(Material shown begins)

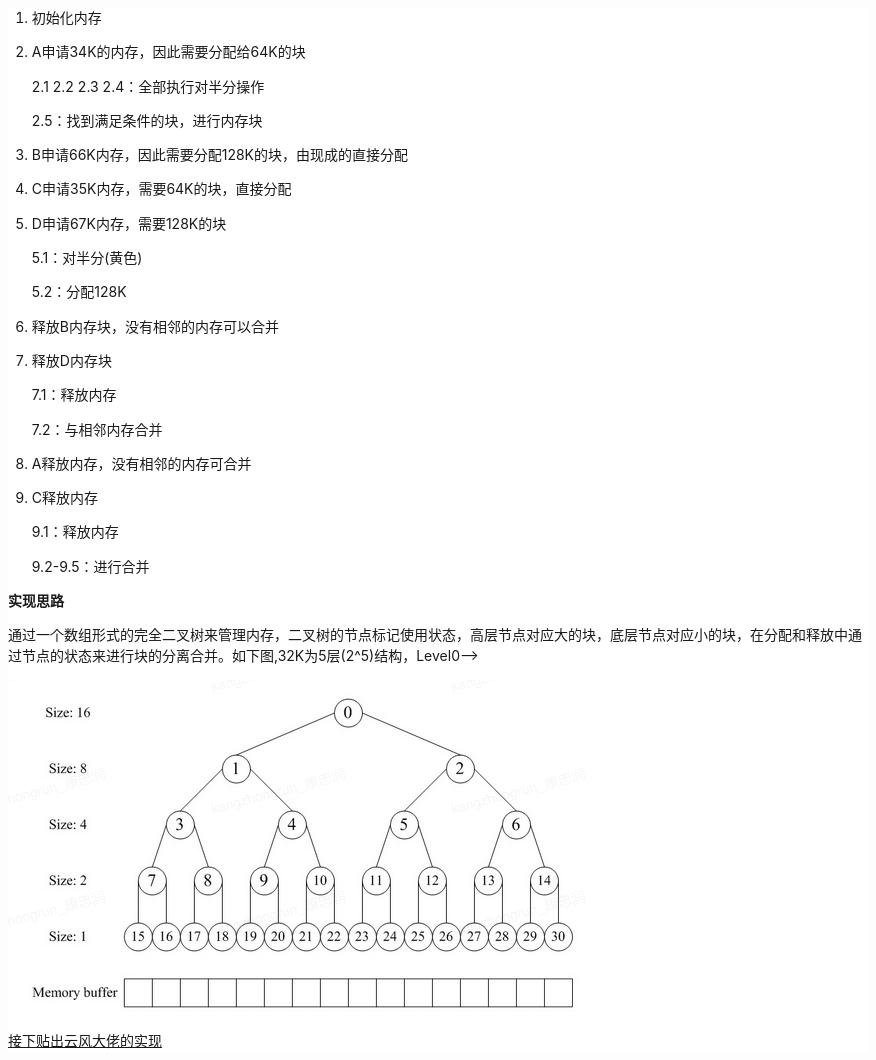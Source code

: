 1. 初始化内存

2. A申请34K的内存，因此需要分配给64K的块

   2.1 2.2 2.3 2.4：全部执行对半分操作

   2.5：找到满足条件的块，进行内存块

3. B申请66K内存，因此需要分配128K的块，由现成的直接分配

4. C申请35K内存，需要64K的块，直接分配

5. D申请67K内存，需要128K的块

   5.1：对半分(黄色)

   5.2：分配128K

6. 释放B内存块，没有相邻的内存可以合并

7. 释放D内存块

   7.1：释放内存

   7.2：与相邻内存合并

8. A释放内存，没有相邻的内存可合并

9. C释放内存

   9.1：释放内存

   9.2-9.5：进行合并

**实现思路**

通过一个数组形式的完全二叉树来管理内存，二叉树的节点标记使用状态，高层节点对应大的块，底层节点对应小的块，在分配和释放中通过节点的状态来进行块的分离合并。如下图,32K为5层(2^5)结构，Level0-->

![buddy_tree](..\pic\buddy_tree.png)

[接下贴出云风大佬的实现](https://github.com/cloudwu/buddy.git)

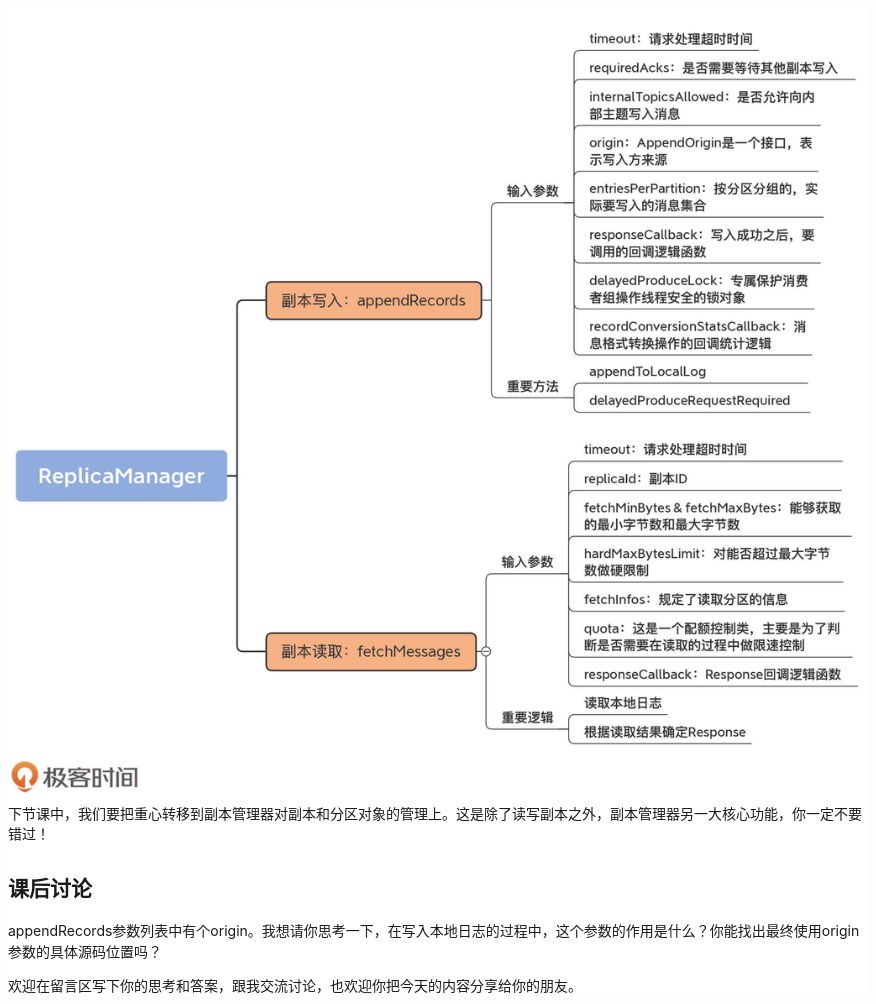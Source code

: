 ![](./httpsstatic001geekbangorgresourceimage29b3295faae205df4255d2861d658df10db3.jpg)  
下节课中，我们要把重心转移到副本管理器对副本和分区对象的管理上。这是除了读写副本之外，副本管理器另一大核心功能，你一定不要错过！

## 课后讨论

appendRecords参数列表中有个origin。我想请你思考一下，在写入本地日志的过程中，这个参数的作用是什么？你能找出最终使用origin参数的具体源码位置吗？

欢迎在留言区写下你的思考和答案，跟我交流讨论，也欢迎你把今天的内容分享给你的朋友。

(Material shown ends)
(Material shown begins)

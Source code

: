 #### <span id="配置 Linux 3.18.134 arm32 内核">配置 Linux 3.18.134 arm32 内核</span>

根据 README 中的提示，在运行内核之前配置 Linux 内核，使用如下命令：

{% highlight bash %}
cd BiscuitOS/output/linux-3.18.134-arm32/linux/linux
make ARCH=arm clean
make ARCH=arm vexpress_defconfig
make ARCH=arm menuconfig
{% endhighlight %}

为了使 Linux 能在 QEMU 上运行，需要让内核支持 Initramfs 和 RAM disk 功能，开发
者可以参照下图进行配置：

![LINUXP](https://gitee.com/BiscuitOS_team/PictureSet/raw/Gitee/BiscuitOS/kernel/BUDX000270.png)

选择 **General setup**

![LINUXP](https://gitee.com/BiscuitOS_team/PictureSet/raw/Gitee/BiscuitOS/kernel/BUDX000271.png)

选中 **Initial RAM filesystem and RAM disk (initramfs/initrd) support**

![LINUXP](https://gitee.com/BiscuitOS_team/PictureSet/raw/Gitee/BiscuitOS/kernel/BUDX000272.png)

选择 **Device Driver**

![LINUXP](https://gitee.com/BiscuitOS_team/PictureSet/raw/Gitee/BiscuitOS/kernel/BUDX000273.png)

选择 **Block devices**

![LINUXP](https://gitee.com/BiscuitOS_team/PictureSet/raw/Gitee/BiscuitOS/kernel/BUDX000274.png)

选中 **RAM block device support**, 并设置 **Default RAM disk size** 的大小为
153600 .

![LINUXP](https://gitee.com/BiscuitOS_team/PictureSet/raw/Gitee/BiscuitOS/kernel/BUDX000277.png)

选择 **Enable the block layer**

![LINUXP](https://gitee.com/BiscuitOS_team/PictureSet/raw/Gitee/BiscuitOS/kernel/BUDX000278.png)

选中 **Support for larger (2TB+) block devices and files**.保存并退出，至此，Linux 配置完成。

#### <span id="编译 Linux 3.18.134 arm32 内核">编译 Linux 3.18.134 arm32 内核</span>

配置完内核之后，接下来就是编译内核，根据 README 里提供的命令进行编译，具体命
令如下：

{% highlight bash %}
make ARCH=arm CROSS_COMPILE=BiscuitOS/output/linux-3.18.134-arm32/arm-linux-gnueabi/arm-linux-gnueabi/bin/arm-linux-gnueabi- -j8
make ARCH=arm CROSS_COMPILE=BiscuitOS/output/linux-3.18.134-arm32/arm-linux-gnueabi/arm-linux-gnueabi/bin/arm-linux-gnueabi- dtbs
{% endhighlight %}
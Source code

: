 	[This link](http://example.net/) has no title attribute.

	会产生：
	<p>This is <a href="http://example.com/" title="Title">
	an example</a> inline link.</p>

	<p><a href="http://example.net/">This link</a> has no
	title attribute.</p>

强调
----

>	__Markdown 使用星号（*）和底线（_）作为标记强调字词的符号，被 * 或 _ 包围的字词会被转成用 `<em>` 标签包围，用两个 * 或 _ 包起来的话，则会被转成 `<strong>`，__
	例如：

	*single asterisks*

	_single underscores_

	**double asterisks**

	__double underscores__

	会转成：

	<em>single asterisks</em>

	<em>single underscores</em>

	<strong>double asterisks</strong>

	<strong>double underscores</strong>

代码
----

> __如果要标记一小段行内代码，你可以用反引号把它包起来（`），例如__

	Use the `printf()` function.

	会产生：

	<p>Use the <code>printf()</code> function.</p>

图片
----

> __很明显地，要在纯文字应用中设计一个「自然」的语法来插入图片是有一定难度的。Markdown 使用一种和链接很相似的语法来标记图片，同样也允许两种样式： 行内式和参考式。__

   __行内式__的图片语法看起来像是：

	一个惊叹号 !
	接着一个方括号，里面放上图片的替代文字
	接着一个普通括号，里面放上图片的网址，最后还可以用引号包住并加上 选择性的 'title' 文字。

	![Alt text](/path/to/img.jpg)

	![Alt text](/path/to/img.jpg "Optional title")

(Material shown ends)

# Task details
In the data above, find the line with "9.2-9.5：进行合并" and the line with "欢迎在留言区写下你的思考和答". Please copy exactly those two lines and every line between them, but not the pictures.

# Response
   9.2-9.5：进行合并

**实现思路**

通过一个数组形式的完全二叉树来管理内存，二叉树的节点标记使用状态，高层节点对应大的块，底层节点对应小的块，在分配和释放中通过节点的状态来进行块的分离合并。如下图,32K为5层(2^5)结构，Level0-->

![buddy_tree](..\pic\buddy_tree.png)

[接下贴出云风大佬的实现](https://github.com/cloudwu/buddy.git)

Source code

: ![](./httpsstatic001geekbangorgresourceimage29b3295faae205df4255d2861d658df10db3.jpg)  
下节课中，我们要把重心转移到副本管理器对副本和分区对象的管理上。这是除了读写副本之外，副本管理器另一大核心功能，你一定不要错过！

## 课后讨论

appendRecords参数列表中有个origin。我想请你思考一下，在写入本地日志的过程中，这个参数的作用是什么？你能找出最终使用origin参数的具体源码位置吗？

欢迎在留言区写下你的思考和答案，跟我交流讨论，也欢迎你把今天的内容分享给你的朋友。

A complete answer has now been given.